District Attorney Alvin Bragg speaks at a press conference on Sept. 8, 2022.
Alex Kent
AFP via Getty Images
District Attorney Alvin Bragg speaks at a press conference on Sept. 8, 2022.

Updated March 23, 2023 at 3:09 PM ET

The New York District Attorney's office investigating former President Donald Trump called Republican requests for its documents and testimony "an unprecedent inquiry into a pending local prosecution."

In a letter to three Republican House committee chairs, a lawyer in the office of Manhattan District Attorney Alvin Bragg Jr., said the congressional request suggested their inquiry is designed to "punish" the office for its investigation, and "is therefore indefensible."

"The DA's Office will not allow a Congressional investigation to impede the exercise of New York's sovereign police power," General Counsel for the District Attorney of New York County Leslie Dubeck wrote Thursday.

Earlier this week, House Judiciary Committee Chair Jim Jordan, R-Ohio, House Oversight Committee Chair Jim Comer, R-Ky., and House Administration Committee Chair Bryan Steil, R-Wisc., sent Bragg a letter demanding documents, communications and testimony related to his investigation of the former president.

Bragg's office is investigating Trump over a $130,000 payment to adult film actor Stormy Daniels, made just before the 2016 election in order to quiet her allegations of an affair between the two. Trump has denied the affair. A New York grand jury is investigating whether Trump falsified his records of the hush money payment in order to cover up a violation of campaign finance laws.

Over the weekend, the former president took to social media to claim he would be arrested on Tuesday, and urged his supporters to protest. The party has rallied around Trump in the days since, decrying the inquiry as political retaliation.
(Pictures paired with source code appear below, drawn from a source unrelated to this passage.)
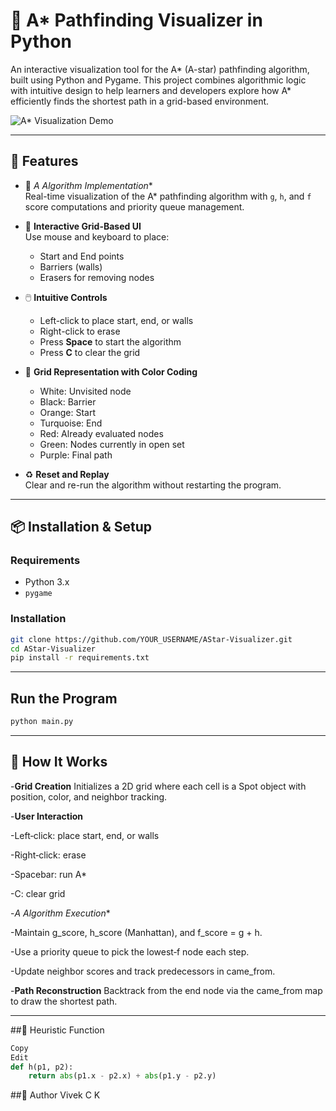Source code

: # 🧠 A* Pathfinding Visualizer in Python

An interactive visualization tool for the A* (A-star) pathfinding algorithm, built using Python and Pygame. This project combines algorithmic logic with intuitive design to help learners and developers explore how A* efficiently finds the shortest path in a grid-based environment.

![A* Visualization Demo](https://upload.wikimedia.org/wikipedia/commons/5/5d/Astar_progress_animation.gif)  


---

## 🚀 Features

- 🧭 **A* Algorithm Implementation**  
  Real-time visualization of the A* pathfinding algorithm with `g`, `h`, and `f` score computations and priority queue management.

- 🎨 **Interactive Grid-Based UI**  
  Use mouse and keyboard to place:
  - Start and End points  
  - Barriers (walls)  
  - Erasers for removing nodes

- 🖱️ **Intuitive Controls**
  - Left-click to place start, end, or walls
  - Right-click to erase
  - Press **Space** to start the algorithm
  - Press **C** to clear the grid

- 🧱 **Grid Representation with Color Coding**
  - White: Unvisited node  
  - Black: Barrier  
  - Orange: Start  
  - Turquoise: End  
  - Red: Already evaluated nodes  
  - Green: Nodes currently in open set  
  - Purple: Final path  

- ♻️ **Reset and Replay**  
  Clear and re-run the algorithm without restarting the program.

---


## 📦 Installation & Setup

### Requirements
- Python 3.x
- `pygame`

### Installation

```bash
git clone https://github.com/YOUR_USERNAME/AStar-Visualizer.git
cd AStar-Visualizer
pip install -r requirements.txt
```
---

## Run the Program

```bash
python main.py
```
---

## 🧠 How It Works

-**Grid Creation**
  Initializes a 2D grid where each cell is a Spot object with position, color, and neighbor      tracking.

-**User Interaction**

  -Left‑click: place start, end, or walls

  -Right‑click: erase

  -Spacebar: run A*

  -C: clear grid

-**A* Algorithm Execution**

  -Maintain g_score, h_score (Manhattan), and f_score = g + h.

  -Use a priority queue to pick the lowest‑f node each step.

  -Update neighbor scores and track predecessors in came_from.

-**Path Reconstruction**
  Backtrack from the end node via the came_from map to draw the shortest path.

---

##📐 Heuristic Function

```python
Copy
Edit
def h(p1, p2):
    return abs(p1.x - p2.x) + abs(p1.y - p2.y)
```
##🙋 Author
Vivek C K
But there has been no official announcement of a criminal indictment.

In their letter, the three committee chairs called a possible indictment "an unprecedented abuse of prosecutorial authority" and said it was based on "a novel legal theory untested anywhere in the country and one that federal authorities declined to pursue."

They argued that if Bragg does indict Trump, Bragg's actions "will erode confidence in the evenhanded application of justice and unalterably interfere in the course of the 2024 presidential election."

In her response Thursday, Dubeck noted that the congressional request "only came after Donald Trump created a false expectation that he would be arrested the next day and his lawyers reportedly urged you to intervene. Neither fact is a legitimate basis for congressional inquiry."

"The Letter's requests are an unlawful incursion into New York's sovereignty," she said.

Jordan was asked Thursday if he would consider compelling Bragg to appear with a subpoena. He told reporters "we're looking at all options."

NPR's Ilya Marritz contributed to this report.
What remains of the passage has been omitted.